La expresión de la voluntad

Las características más destacables del catalanismo soberanista y socialmente transversal de este siglo son su carácter propositivo y el electivo. Es verdad que en su catálogo de argumentos aún tienen peso los memoriales de agravios históricos y el tratamiento injusto que Cataluña recibe del Estado en los terrenos económico, político o cultural. Esto, por supuesto, provoca reacciones de indignación y de fatiga. Pero, a pesar de la proliferación de tonterías en muchos medios de comunicación españoles, que mienten calculadamente sobre la situación catalana y fomentan brotes de catalanofobia, entre el catalanismo más popular y más ampliamente compartido no se ha alimentado nunca un sentimiento antiespañol. Con la población española no hay ningún problema de relación. Como tampoco hay, más allá de rivalidades políticas, entre la gente catalana que se siente fundamentalmente o sólo española y la que sólo se siente catalana.

Ni las formaciones políticas del catalanismo ni los medios de comunicación han atizado nunca, en Cataluña, ningún sentimiento antiespañol. Y, de hecho, la emergencia del soberanismo se ha ido produciendo, hasta hace cuatro días, mientras la mayoría de medios y de fuerzas políticas lo ignoraban informativamente y menospreciaban políticamente. Ha habido bolsas grupusculares de fundamentalismo catalán excluyente e intransigente. Pero, desde la perspectiva catalana, la causa principal de los conflictos y el malestar denunciados por la gente del catalanismo, y la diana de las movilizaciones, es el estado español. El Estado, no la gente. Hay un problema grave de relación con el Estado y su concepción cerrada y acabada de España, que excluye la posibilidad de formar parte desde cualquier condición no prevista en la Constitución. Desde la perspectiva del catalanismo mayoritario se trata de una verdadera exclusión. El Estado dicta quién es español y cómo se debe ser. No es una invitación, es una obligación. El Estado te marca y te asigna una identidad irrenunciable e inmutable. En estas condiciones, la voluntad de las personas se convierte en irrelevante. Pierdes el derecho a afirmar quién eres, o manifestar quién quieres ser o cómo quieres ser. Por ello, continuando la amable y estimulante conversación -a pesar de las discrepancias- que me propone el profesor Alfredo Pastor («Ser o querer ser», ARA, 08/02/2013), hablar de relación colonial no resulta injustificado, si aceptamos considerar Cataluña como un sujeto histórico y político consistente. La subordinación económica, política, cultural e identitaria quizás permite metáforas más precisas. Pero ésta tiene la virtud de señalar dónde está el poder y subrayar la desigualdad de las relaciones.

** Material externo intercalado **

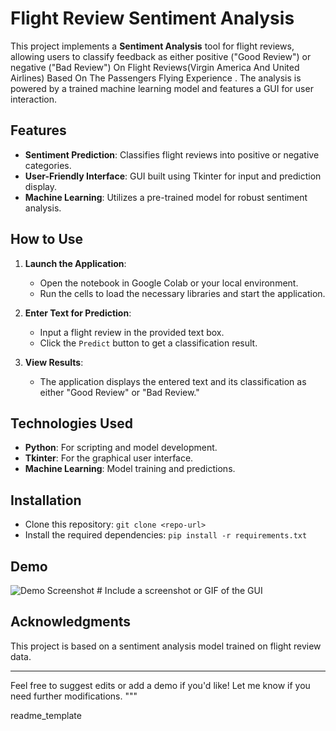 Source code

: # Flight Review Sentiment Analysis

This project implements a **Sentiment Analysis** tool for flight reviews, allowing users to classify feedback as either positive ("Good Review") or negative ("Bad Review") On Flight Reviews(Virgin America And United Airlines) Based On The Passengers Flying Experience . The analysis is powered by a trained machine learning model and features a GUI for user interaction.

## Features

- **Sentiment Prediction**: Classifies flight reviews into positive or negative categories.
- **User-Friendly Interface**: GUI built using Tkinter for input and prediction display.
- **Machine Learning**: Utilizes a pre-trained model for robust sentiment analysis.

## How to Use

1. **Launch the Application**:
   - Open the notebook in Google Colab or your local environment.
   - Run the cells to load the necessary libraries and start the application.

2. **Enter Text for Prediction**:
   - Input a flight review in the provided text box.
   - Click the `Predict` button to get a classification result.

3. **View Results**:
   - The application displays the entered text and its classification as either "Good Review" or "Bad Review."

## Technologies Used

- **Python**: For scripting and model development.
- **Tkinter**: For the graphical user interface.
- **Machine Learning**: Model training and predictions.

## Installation

- Clone this repository: `git clone <repo-url>`
- Install the required dependencies: `pip install -r requirements.txt`

## Demo

![Demo Screenshot](demo.png)  # Include a screenshot or GIF of the GUI

## Acknowledgments

This project is based on a sentiment analysis model trained on flight review data.

---

Feel free to suggest edits or add a demo if you'd like! Let me know if you need further modifications.
"""

readme_template

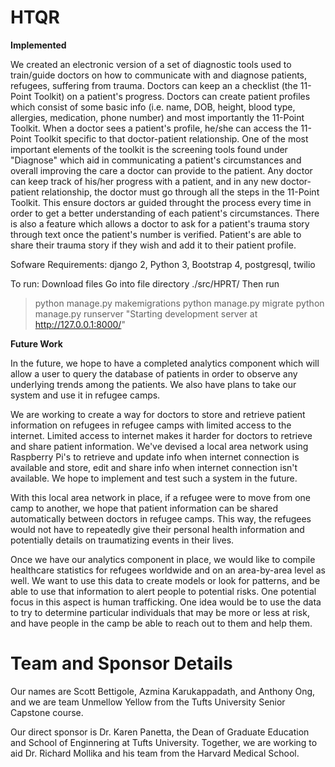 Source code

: # HTQR

__Implemented__

We created an electronic version of a set of diagnostic tools used to train/guide doctors on how to communicate with and diagnose patients, refugees, suffering from trauma. Doctors can keep an a checklist (the 11-Point Toolkit) on a patient's progress. Doctors can create patient profiles which consist of some basic info (i.e. name, DOB, height, blood type, allergies, medication, phone number) and most importantly the 11-Point Toolkit. When a doctor sees a patient's profile, he/she can access the 11-Point Toolkit specific to that doctor-patient relationship. One of the most important elements of the toolkit is the screening tools found under "Diagnose" which aid in communicating a patient's circumstances and overall improving the care a doctor can provide to the patient. Any doctor can keep track of his/her progress with a patient, and in any new doctor-patient relationship, the doctor must go through all the steps in the 11-Point Toolkit. This ensure doctors ar guided throught the process every time in order to get a better understanding of each patient's circumstances. There is also a feature which allows a doctor to ask for a patient's trauma story through text once the patient's number is verified. Patient's are able to share their trauma story if they wish and add it to their patient profile. 

Sofware Requirements: django 2, Python 3, Bootstrap 4, postgresql, twilio

To run:
Download files
Go into file directory ./src/HPRT/
Then run
>python manage.py makemigrations
>python manage.py migrate
>python manage.py runserver
"Starting development server at http://127.0.0.1:8000/"

__Future Work__

In the future, we hope to have a completed analytics component which will allow a user to query the database of patients in order to observe any underlying trends among the patients. We also have plans to take our system and use it in refugee camps. 

We are working to create a way for doctors to store and retrieve patient information on refugees in refugee camps with limited access to the internet. Limited access to internet makes it harder for doctors to retrieve and share patient information. We've devised a local area network using Raspberry Pi's to retrieve and update info when internet connection is available and store, edit and share info when internet connection isn't available. We hope to implement and test such a system in the future. 

With this local area network in place, if a refugee were to move from one camp to another, we hope that patient information can be shared automatically between doctors in refugee camps.  This way, the refugees would not have to repeatedly give their personal health information and potentially details on traumatizing events in their lives.

Once we have our analytics component in place, we would like to compile healthcare statistics for refugees worldwide and on an area-by-area level as well. We want to use this data to create models or look for patterns, and be able to use that information to alert people to potential risks.  One potential focus in this aspect is human trafficking. One idea would be to use the data to try to determine particular individuals that may be more or less at risk, and have people in the camp be able to reach out to them and help them.

# Team and Sponsor Details

Our names are Scott Bettigole, Azmina Karukappadath, and Anthony Ong, and we are team Unmellow Yellow from the Tufts University Senior Capstone course.

Our direct sponsor is Dr. Karen Panetta, the Dean of Graduate Education and School of Enginnering at Tufts University.  Together, we are working to aid Dr. Richard Mollika and his team from the Harvard Medical School.
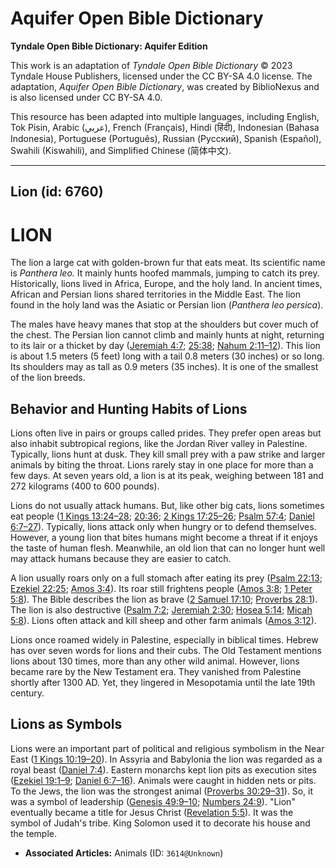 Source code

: # Aquifer Open Bible Dictionary

**Tyndale Open Bible Dictionary: Aquifer Edition**

This work is an adaptation of *Tyndale Open Bible Dictionary* © 2023 Tyndale House Publishers, licensed under the CC BY\-SA 4\.0 license. The adaptation, *Aquifer Open Bible Dictionary*, was created by BiblioNexus and is also licensed under CC BY\-SA 4\.0\.

This resource has been adapted into multiple languages, including English, Tok Pisin, Arabic (عربي), French (Français), Hindi (हिंदी), Indonesian (Bahasa Indonesia), Portuguese (Português), Russian (Русский), Spanish (Español), Swahili (Kiswahili), and Simplified Chinese (简体中文).



--------------------------------

## Lion (id: 6760)

LION
====

The lion a large cat with golden\-brown fur that eats meat. Its scientific name is *Panthera leo.* It mainly hunts hoofed mammals, jumping to catch its prey. Historically, lions lived in Africa, Europe, and the holy land. In ancient times, African and Persian lions shared territories in the Middle East. The lion found in the holy land was the Asiatic or Persian lion (*Panthera leo persica*).

The males have heavy manes that stop at the shoulders but cover much of the chest. The Persian lion cannot climb and mainly hunts at night, returning to its lair or a thicket by day ([Jeremiah 4:7](https://ref.ly/Jer4:7); [25:38](https://ref.ly/Jer25:38); [Nahum 2:11–12](https://ref.ly/Nah2:11-Nah2:12)). This lion is about 1\.5 meters (5 feet) long with a tail 0\.8 meters (30 inches) or so long. Its shoulders may as tall as 0\.9 meters (35 inches). It is one of the smallest of the lion breeds.

Behavior and Hunting Habits of Lions
------------------------------------

Lions often live in pairs or groups called prides. They prefer open areas but also inhabit subtropical regions, like the Jordan River valley in Palestine. Typically, lions hunt at dusk. They kill small prey with a paw strike and larger animals by biting the throat. Lions rarely stay in one place for more than a few days. At seven years old, a lion is at its peak, weighing between 181 and 272 kilograms (400 to 600 pounds).

Lions do not usually attack humans. But, like other big cats, lions sometimes eat people ([1 Kings 13:24–28](https://ref.ly/1Kgs13:24-1Kgs13:28); [20:36](https://ref.ly/1Kgs20:36); [2 Kings 17:25–26](https://ref.ly/2Kgs17:25-2Kgs17:26); [Psalm 57:4](https://ref.ly/Ps57:4); [Daniel 6:7–27](https://ref.ly/Dan6:7-Dan6:27)). Typically, lions attack only when hungry or to defend themselves. However, a young lion that bites humans might become a threat if it enjoys the taste of human flesh. Meanwhile, an old lion that can no longer hunt well may attack humans because they are easier to catch.

A lion usually roars only on a full stomach after eating its prey ([Psalm 22:13](https://ref.ly/Ps22:13); [Ezekiel 22:25](https://ref.ly/Ezek22:25); [Amos 3:4](https://ref.ly/Amos3:4)). Its roar still frightens people ([Amos 3:8](https://ref.ly/Amos3:8); [1 Peter 5:8](https://ref.ly/1Pet5:8)). The Bible describes the lion as brave ([2 Samuel 17:10](https://ref.ly/2Sam17:10); [Proverbs 28:1](https://ref.ly/Prov28:1)). The lion is also destructive ([Psalm 7:2](https://ref.ly/Ps7:2); [Jeremiah 2:30](https://ref.ly/Jer2:30); [Hosea 5:14](https://ref.ly/Hos5:14); [Micah 5:8](https://ref.ly/Mic5:8)). Lions often attack and kill sheep and other farm animals ([Amos 3:12](https://ref.ly/Amos3:12)).

Lions once roamed widely in Palestine, especially in biblical times. Hebrew has over seven words for lions and their cubs. The Old Testament mentions lions about 130 times, more than any other wild animal. However, lions became rare by the New Testament era. They vanished from Palestine shortly after 1300 AD. Yet, they lingered in Mesopotamia until the late 19th century.

Lions as Symbols
----------------

Lions were an important part of political and religious symbolism in the Near East ([1 Kings 10:19–20](https://ref.ly/1Kgs10:19-1Kgs10:20)). In Assyria and Babylonia the lion was regarded as a royal beast ([Daniel 7:4](https://ref.ly/Dan7:4)). Eastern monarchs kept lion pits as execution sites ([Ezekiel 19:1–9](https://ref.ly/Ezek19:1-Ezek19:9); [Daniel 6:7–16](https://ref.ly/Dan6:7-Dan6:16)). Animals were caught in hidden nets or pits. To the Jews, the lion was the strongest animal ([Proverbs 30:29–31](https://ref.ly/Prov30:29-Prov30:31)). So, it was a symbol of leadership ([Genesis 49:9–10](https://ref.ly/Gen49:9-Gen49:10); [Numbers 24:9](https://ref.ly/Num24:9)). "Lion" eventually became a title for Jesus Christ ([Revelation 5:5](https://ref.ly/Rev5:5)). It was the symbol of Judah's tribe. King Solomon used it to decorate his house and the temple.

* **Associated Articles:** Animals (ID: `3614@Unknown`)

Afortunadamente, durante el posfranquismo, el catalanismo defensivo y resistente ha ido abriendo paso a una concepción más abierta, desacomplejada y propositiva. No se formula en contra de nadie, ni para decirle a nadie quién es, qué es o cómo debe ser. Ni siquiera es ya una reacción en contra del Estado que le niega a Cataluña la condición de nación. Es un movimiento democrático, transformador, que quiere construir un nuevo Estado. Un Estado que garantice los derechos democráticos y sociales fundamentales. Incluso el de elegir la propia identidad. Porque no todo el mundo que vive en Cataluña debe sentirse catalán. Sólo porque, quien quiera, pueda hacerlo sin tener que renunciar a ningún otro derecho. La ciudadanía, la misma para todos, sin excepciones ni discriminaciones de ningún tipo. La identidad, la que elija cada uno.

Entiendo y respeto, profesor Pastor, las personas que consideran el proyecto soberanista «inviable, o innecesario, o excesivamente costoso». Cuando hablo de «aclimatados», los califico desde una posición determinada: la independentista. Pero lo hago, sobre todo, con intención descriptiva: ellos piensan que las vinculaciones establecidas no son tan terribles y que, con algunos retoques, podríamos seguir como estamos en beneficio de todos. Yo pienso, en cambio, que ya no podemos continuar como hasta ahora. Que el problema no son los excesos puntuales de un gobierno del Estado o una coyuntura de crisis económica. El problema es la naturaleza de la relación entre España y Cataluña. Y, como me parece perversa, desigual y basada en la dominación y la imposición, creo que la población catalana tiene el derecho de intentar cambiar, por vía democrática, esta relación.

Por eso veo tan importante que se pueda hacer realidad «cuanto antes» nuestro principal punto de acuerdo: «una consulta, hecha en buena y debida forma». Haciéndola, sabremos el apoyo efectivo de cada uno y si el Estado es democrático.